Only the lines below, from the one with "How to start with Vagrant?" through the one with "In our case, we have", are to be written out, exactly.

[Data excerpts]

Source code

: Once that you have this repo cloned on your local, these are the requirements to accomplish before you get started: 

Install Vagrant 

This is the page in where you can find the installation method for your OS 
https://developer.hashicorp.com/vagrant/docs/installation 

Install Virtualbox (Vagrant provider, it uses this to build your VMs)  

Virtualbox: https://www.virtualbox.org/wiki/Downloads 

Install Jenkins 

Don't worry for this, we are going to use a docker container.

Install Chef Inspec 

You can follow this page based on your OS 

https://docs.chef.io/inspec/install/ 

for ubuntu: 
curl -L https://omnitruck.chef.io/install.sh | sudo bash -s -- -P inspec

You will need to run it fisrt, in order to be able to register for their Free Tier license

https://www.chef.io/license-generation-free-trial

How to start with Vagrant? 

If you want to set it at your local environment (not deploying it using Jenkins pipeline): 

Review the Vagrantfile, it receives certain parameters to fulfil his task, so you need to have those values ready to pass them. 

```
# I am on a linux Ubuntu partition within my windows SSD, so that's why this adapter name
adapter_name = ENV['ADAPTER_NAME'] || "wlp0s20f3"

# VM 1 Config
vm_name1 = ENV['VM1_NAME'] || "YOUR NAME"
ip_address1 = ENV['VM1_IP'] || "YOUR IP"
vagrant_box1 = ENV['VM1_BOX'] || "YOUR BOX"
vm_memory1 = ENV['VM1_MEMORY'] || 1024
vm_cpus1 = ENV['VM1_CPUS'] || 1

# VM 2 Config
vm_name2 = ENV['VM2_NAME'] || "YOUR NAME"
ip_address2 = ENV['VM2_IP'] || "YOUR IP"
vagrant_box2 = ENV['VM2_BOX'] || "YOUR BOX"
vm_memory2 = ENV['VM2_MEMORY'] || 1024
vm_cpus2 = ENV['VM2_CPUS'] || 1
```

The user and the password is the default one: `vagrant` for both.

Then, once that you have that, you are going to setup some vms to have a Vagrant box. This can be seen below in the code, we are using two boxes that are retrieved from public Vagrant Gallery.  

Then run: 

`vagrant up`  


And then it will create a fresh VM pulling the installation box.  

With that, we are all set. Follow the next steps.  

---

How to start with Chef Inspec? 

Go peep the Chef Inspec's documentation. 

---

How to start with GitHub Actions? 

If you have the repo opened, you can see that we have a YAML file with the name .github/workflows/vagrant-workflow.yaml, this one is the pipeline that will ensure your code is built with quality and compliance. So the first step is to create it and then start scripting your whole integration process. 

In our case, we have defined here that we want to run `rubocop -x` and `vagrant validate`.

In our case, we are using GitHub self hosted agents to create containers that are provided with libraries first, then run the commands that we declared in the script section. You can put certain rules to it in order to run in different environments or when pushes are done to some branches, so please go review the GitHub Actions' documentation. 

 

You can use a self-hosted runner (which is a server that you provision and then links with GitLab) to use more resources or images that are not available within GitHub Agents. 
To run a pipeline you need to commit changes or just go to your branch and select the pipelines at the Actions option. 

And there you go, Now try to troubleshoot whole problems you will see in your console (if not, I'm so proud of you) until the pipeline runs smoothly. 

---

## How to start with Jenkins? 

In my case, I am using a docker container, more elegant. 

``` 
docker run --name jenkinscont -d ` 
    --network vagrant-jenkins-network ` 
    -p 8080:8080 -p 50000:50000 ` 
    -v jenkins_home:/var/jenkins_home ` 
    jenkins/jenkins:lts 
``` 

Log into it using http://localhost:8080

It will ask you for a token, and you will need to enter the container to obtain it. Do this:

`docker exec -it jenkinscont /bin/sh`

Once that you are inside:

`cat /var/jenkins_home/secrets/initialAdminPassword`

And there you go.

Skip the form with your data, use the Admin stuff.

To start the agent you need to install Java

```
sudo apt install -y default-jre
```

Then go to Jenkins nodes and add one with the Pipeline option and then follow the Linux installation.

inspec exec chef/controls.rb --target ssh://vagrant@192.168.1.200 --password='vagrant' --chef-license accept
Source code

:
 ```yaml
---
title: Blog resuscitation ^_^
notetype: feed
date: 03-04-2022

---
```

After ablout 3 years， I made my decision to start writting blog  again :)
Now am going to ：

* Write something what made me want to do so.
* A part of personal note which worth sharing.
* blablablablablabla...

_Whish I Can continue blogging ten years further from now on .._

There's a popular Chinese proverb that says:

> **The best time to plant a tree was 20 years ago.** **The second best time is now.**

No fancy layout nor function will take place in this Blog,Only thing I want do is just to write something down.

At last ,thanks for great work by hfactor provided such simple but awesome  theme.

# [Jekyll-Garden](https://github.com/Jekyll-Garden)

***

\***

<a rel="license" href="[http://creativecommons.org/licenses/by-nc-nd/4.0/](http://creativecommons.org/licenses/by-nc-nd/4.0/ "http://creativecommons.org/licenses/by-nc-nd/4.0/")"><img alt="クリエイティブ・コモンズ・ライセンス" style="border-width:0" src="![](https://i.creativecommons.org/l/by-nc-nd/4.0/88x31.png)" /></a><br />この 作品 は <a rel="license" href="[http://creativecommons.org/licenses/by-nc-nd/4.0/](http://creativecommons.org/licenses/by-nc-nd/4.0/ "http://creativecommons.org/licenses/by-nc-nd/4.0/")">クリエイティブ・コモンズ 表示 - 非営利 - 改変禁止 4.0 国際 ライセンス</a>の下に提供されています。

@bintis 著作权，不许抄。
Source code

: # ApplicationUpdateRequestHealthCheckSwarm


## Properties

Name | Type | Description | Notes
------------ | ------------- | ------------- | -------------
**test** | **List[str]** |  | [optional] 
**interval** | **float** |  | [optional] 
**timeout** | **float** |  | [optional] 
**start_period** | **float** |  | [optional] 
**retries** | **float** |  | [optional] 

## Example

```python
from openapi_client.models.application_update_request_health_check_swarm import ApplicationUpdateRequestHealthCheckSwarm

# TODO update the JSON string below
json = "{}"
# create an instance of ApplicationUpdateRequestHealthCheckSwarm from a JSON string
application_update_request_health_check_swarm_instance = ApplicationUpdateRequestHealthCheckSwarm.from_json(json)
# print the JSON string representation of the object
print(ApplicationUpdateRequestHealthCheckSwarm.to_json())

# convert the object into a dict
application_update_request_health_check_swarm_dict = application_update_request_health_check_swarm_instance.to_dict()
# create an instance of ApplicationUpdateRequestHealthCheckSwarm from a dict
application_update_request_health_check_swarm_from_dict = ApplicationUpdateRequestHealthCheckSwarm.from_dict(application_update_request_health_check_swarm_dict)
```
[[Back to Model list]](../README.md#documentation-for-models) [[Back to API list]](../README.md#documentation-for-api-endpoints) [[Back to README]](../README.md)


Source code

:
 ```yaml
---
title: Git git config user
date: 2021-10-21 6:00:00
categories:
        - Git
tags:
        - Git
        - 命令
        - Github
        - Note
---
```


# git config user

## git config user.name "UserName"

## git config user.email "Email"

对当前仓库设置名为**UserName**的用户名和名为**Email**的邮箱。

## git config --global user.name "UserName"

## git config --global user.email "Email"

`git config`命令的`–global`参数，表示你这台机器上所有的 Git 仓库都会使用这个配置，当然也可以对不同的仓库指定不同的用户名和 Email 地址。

[/Data excerpts]

◆ Solved problem
How to start with Vagrant? 

If you want to set it at your local environment (not deploying it using Jenkins pipeline): 

Review the Vagrantfile, it receives certain parameters to fulfil his task, so you need to have those values ready to pass them. 

```
# I am on a linux Ubuntu partition within my windows SSD, so that's why this adapter name
adapter_name = ENV['ADAPTER_NAME'] || "wlp0s20f3"

# VM 1 Config
vm_name1 = ENV['VM1_NAME'] || "YOUR NAME"
ip_address1 = ENV['VM1_IP'] || "YOUR IP"
vagrant_box1 = ENV['VM1_BOX'] || "YOUR BOX"
vm_memory1 = ENV['VM1_MEMORY'] || 1024
vm_cpus1 = ENV['VM1_CPUS'] || 1

# VM 2 Config
vm_name2 = ENV['VM2_NAME'] || "YOUR NAME"
ip_address2 = ENV['VM2_IP'] || "YOUR IP"
vagrant_box2 = ENV['VM2_BOX'] || "YOUR BOX"
vm_memory2 = ENV['VM2_MEMORY'] || 1024
vm_cpus2 = ENV['VM2_CPUS'] || 1
```

The user and the password is the default one: `vagrant` for both.

Then, once that you have that, you are going to setup some vms to have a Vagrant box. This can be seen below in the code, we are using two boxes that are retrieved from public Vagrant Gallery.  

Then run: 

`vagrant up`  


And then it will create a fresh VM pulling the installation box.  

With that, we are all set. Follow the next steps.  

---

How to start with Chef Inspec? 

Go peep the Chef Inspec's documentation. 

---

How to start with GitHub Actions? 

If you have the repo opened, you can see that we have a YAML file with the name .github/workflows/vagrant-workflow.yaml, this one is the pipeline that will ensure your code is built with quality and compliance. So the first step is to create it and then start scripting your whole integration process. 

In our case, we have defined here that we want to run `rubocop -x` and `vagrant validate`.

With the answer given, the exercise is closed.